### Supplied entries
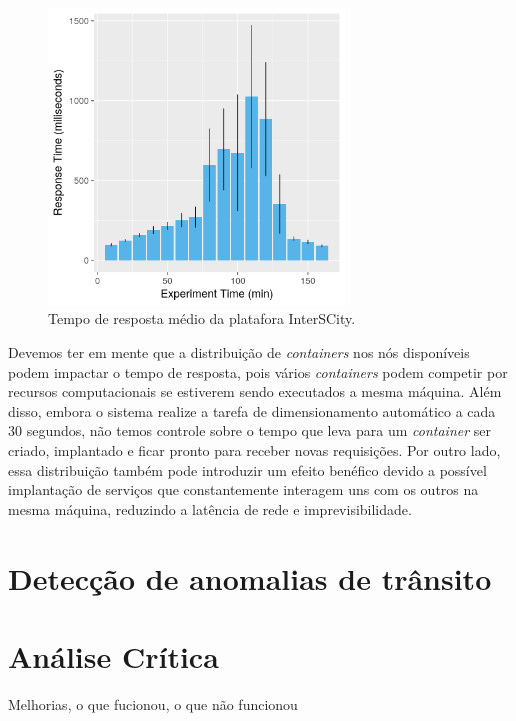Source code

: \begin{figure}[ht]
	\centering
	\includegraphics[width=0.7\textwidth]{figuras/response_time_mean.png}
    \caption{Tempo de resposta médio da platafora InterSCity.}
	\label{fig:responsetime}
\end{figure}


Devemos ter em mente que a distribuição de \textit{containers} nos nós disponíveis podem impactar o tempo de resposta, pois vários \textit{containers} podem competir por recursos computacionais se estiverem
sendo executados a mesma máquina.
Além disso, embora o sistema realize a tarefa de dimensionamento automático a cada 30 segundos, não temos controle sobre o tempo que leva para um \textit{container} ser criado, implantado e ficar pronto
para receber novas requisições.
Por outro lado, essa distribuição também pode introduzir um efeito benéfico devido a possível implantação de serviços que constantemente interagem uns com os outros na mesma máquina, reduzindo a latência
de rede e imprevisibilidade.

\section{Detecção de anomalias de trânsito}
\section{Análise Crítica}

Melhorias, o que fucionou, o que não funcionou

--

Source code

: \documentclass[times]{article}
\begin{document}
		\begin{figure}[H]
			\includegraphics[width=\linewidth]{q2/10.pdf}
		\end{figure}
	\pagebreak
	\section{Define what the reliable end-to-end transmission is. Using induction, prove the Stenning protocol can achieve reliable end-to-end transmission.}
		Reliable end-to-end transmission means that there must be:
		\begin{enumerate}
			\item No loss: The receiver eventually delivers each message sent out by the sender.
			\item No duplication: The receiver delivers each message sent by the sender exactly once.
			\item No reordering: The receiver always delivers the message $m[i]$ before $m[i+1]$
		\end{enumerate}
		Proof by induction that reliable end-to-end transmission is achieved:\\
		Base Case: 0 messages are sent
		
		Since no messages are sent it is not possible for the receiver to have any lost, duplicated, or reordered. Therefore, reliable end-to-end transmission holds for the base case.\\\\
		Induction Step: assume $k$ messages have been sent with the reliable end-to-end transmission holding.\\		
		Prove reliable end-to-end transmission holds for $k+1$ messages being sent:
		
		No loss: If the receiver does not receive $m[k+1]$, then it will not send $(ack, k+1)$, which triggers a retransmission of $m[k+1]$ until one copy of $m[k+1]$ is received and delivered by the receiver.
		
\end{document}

### What this task involves
Within the data above, how many lines include the string "sent"? Answer with the number by itself.

### Solution for this problem
6